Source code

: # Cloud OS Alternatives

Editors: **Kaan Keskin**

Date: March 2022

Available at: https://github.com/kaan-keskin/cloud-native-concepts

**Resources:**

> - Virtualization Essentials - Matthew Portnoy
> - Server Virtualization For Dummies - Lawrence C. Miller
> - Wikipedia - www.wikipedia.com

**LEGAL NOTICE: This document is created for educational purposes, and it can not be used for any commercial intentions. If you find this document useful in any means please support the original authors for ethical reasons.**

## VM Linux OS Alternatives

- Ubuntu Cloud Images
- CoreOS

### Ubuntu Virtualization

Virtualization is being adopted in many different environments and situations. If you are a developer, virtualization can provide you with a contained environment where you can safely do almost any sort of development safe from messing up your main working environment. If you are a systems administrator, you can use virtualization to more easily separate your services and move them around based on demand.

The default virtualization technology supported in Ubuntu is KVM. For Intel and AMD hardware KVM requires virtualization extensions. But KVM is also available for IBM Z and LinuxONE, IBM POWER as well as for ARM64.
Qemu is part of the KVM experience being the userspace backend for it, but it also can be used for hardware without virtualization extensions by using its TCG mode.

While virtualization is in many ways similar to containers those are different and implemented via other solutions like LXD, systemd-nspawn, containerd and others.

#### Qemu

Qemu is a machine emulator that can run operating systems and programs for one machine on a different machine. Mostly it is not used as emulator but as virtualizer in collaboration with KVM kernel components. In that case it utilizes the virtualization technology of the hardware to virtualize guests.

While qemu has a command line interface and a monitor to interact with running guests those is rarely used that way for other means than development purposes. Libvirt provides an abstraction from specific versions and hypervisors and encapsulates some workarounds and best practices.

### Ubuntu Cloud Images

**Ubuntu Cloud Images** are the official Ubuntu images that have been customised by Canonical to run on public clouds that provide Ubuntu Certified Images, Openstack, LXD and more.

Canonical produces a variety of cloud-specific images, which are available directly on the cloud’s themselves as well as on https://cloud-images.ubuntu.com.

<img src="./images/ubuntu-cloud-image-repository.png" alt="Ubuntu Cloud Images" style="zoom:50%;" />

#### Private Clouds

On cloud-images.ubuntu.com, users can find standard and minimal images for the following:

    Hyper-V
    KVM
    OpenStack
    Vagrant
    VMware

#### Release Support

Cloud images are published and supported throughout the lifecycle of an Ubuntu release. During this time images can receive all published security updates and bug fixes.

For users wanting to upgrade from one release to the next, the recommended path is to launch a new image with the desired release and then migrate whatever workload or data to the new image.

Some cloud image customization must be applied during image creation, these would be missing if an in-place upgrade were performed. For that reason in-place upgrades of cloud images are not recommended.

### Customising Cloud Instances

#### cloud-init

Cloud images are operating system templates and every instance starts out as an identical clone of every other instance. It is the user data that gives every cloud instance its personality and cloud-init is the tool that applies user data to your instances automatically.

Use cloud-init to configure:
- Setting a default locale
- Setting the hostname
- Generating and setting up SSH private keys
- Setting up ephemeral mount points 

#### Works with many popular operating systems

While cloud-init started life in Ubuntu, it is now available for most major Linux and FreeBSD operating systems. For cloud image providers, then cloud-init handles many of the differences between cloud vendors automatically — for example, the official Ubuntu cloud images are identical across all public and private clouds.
* * * *
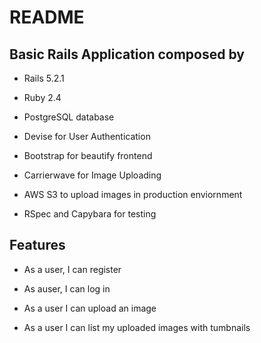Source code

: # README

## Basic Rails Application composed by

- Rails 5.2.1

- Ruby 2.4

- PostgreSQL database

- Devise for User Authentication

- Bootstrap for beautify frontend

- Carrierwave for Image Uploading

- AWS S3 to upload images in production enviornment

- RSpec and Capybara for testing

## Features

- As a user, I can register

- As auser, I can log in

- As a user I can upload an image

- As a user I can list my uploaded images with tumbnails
* * * *
Exercise aim -
Give back exactly the lines of the listing above that run from the line with "- Carrierwave for Image Uploading" to the line with "- As a user I can list", inclusive.

Solution to the exercise -
- Carrierwave for Image Uploading

- AWS S3 to upload images in production enviornment

- RSpec and Capybara for testing

## Features

- As a user, I can register

- As auser, I can log in

- As a user I can upload an image

- As a user I can list my uploaded images with tumbnails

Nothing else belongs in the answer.